I've seen other videos on this area before, with Mollison and others, and I've never really talked about my opinion on them, I think. But what with the discussion on the dust bowl here, I thought it'd be a good time to throw my 2 cents in. I live in this area, know a lot about the
local plants and animals (not an expert, but I pay attention, basically), so I'm gonna talk about what I know.
First, I feel rather bad for how Tucson gets portrayed in this video. Because while as a city it definitely still has problems with how water is handled, it's actually got less control than is sort of implied, and what control it does have, it's heading in good directions at least.

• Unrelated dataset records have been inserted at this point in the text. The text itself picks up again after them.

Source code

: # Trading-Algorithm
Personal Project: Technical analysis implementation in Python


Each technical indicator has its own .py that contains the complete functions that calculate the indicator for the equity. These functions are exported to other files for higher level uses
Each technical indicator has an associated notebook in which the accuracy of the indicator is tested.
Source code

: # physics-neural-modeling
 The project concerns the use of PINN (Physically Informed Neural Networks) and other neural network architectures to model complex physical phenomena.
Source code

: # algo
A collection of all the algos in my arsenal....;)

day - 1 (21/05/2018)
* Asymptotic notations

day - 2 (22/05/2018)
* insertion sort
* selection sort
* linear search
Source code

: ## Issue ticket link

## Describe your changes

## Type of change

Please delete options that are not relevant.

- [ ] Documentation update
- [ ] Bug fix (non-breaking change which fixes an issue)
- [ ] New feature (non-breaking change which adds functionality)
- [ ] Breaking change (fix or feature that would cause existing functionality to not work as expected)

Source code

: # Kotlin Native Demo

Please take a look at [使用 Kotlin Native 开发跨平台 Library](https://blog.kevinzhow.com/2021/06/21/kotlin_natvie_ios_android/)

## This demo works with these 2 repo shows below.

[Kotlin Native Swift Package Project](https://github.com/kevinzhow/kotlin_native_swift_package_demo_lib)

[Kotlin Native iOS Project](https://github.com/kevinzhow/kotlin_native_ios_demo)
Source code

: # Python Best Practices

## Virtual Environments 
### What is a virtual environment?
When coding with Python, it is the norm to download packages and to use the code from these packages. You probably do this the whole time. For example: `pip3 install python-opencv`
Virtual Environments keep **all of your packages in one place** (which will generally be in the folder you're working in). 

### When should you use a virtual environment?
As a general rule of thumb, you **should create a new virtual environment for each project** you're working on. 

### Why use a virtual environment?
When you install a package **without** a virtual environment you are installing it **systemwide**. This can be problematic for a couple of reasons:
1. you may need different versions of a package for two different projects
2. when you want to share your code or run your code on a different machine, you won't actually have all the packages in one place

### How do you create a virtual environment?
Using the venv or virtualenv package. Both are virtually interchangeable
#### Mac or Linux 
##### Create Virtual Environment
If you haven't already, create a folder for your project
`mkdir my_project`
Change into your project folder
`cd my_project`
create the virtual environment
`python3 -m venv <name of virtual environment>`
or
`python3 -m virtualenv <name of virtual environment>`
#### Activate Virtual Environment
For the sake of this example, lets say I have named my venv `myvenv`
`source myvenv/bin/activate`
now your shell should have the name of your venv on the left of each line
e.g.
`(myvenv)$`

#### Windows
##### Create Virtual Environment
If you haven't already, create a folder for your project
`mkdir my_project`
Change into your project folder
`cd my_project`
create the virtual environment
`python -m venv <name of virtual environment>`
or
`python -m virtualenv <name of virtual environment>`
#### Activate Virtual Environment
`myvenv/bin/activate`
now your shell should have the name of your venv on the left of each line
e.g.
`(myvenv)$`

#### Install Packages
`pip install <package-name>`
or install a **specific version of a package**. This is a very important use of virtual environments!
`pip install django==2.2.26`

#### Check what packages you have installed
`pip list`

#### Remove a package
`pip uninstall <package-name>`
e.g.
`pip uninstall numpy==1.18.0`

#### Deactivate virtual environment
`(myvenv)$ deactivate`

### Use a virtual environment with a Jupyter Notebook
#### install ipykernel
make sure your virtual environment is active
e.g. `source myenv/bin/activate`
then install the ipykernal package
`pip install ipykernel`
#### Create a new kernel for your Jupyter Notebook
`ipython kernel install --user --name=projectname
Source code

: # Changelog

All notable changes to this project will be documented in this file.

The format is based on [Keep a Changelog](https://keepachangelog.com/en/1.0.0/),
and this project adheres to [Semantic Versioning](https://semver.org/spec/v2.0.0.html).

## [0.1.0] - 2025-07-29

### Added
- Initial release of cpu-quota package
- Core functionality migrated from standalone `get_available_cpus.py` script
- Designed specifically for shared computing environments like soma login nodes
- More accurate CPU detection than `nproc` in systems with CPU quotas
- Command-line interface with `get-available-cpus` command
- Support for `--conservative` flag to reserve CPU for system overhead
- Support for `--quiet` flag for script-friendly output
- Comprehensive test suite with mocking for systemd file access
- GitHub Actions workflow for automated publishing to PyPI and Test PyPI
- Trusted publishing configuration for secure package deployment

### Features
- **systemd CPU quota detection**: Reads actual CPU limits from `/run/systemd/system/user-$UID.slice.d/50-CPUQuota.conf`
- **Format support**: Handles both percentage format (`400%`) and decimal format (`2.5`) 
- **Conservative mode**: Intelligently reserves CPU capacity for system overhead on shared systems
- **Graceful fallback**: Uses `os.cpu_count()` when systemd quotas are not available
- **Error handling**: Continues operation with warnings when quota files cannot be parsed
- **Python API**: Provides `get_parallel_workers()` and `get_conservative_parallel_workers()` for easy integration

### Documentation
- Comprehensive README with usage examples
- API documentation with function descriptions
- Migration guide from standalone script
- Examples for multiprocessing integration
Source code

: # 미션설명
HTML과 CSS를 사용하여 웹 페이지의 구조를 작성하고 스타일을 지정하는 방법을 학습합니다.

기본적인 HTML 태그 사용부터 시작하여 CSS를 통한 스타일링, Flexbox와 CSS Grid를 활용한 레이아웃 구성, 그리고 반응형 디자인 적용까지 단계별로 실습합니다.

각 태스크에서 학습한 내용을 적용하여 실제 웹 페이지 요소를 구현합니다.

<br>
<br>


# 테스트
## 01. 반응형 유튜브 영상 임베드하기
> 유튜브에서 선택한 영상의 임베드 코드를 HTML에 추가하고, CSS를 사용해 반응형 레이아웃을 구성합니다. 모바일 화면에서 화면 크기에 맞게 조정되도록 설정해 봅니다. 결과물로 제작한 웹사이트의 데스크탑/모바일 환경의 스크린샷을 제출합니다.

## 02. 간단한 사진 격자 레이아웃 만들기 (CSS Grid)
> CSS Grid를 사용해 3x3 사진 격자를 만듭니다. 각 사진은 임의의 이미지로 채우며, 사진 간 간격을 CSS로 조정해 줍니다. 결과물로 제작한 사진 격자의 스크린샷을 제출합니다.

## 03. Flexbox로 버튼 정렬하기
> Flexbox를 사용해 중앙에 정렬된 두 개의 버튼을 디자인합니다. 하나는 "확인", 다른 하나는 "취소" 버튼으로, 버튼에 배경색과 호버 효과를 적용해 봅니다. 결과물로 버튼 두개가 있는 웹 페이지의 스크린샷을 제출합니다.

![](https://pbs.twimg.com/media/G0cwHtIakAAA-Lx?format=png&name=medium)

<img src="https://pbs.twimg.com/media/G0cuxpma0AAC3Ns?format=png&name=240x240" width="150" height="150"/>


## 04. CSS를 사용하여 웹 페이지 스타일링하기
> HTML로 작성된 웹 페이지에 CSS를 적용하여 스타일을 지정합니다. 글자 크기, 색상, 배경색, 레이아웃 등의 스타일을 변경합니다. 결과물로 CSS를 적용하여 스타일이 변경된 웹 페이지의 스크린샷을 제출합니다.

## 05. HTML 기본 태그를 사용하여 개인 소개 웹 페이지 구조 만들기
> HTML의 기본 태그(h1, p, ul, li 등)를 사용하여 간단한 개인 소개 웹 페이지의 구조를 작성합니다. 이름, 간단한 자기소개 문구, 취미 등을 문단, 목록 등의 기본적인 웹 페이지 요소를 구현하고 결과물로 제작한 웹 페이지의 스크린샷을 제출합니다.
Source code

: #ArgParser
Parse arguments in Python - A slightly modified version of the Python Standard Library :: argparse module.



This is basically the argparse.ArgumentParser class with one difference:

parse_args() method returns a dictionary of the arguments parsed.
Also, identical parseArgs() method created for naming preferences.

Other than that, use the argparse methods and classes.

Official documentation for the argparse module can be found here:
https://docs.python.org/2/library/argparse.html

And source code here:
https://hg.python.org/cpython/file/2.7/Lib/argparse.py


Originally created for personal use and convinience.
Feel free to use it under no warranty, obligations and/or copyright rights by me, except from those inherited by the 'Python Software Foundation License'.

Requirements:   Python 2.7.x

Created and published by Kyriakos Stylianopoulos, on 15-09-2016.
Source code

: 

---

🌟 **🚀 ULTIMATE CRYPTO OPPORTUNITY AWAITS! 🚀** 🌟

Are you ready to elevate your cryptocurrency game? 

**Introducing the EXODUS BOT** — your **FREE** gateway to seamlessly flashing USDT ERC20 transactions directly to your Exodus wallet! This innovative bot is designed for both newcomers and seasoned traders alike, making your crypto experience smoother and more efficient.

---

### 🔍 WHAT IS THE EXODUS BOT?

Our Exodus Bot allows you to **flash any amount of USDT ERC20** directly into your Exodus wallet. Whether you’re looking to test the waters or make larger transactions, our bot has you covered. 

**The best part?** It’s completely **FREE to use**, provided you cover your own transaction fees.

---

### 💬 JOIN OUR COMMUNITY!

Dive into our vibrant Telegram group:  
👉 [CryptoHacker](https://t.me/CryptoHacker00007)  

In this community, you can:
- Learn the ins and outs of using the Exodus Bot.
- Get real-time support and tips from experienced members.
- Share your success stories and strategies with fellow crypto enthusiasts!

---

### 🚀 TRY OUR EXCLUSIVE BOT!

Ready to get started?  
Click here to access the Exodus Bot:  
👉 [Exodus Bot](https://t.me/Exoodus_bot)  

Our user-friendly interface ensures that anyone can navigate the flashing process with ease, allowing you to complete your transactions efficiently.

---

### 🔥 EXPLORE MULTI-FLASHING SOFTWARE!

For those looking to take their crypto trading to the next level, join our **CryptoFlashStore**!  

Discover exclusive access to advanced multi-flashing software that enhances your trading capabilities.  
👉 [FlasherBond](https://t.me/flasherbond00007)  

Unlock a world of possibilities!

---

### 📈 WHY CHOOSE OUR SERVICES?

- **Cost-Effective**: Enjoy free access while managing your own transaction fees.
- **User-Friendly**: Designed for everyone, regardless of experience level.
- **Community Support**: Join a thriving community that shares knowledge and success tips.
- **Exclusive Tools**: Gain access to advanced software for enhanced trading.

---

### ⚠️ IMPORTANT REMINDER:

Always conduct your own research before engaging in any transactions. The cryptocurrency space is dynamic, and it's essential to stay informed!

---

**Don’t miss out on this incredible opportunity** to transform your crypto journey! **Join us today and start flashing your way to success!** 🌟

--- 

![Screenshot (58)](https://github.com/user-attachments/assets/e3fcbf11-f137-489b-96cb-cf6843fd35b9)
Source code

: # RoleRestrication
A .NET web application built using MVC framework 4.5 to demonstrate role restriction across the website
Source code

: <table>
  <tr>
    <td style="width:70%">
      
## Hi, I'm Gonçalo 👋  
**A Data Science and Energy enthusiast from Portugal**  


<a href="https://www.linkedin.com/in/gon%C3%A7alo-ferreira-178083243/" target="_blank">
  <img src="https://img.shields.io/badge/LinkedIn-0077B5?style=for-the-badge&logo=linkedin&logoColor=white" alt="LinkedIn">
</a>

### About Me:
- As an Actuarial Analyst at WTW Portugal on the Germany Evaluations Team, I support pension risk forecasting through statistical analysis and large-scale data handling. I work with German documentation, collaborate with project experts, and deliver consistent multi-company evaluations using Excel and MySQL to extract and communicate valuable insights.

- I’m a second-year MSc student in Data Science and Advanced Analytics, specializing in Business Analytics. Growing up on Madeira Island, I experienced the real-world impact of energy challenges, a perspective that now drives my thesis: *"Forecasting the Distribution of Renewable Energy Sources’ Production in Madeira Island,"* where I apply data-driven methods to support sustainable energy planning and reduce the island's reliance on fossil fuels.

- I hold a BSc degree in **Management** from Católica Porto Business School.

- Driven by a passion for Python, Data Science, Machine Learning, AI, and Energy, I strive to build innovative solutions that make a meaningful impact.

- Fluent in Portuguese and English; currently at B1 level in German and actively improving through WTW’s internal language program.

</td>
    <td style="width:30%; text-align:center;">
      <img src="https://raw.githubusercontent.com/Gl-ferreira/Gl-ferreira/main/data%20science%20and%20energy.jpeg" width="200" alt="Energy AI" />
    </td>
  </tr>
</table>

Tucson is in a state that is controlled by a lot of wealthy folks who do not give a crud about conservation, of water or much else. So even though Lawton showed that shot of a lush golf course in Tucson, Tucson itself has no control of that. Golf course water usage can't be curtailed by the cities - it's a state regulation, so Tucson has no say in how much water the golf courses in or near it can use.
Tucson IS using too much pumped out water. That's definitely a problem. But it also has a very active water conservation scene in this city - I think more active than almost anywhere in the state. So it has been making changes to try and incentivize both lowering water usage AND refilling the aquifer, up to and including water harvesting infrastructure for roadworks and commercial buildings.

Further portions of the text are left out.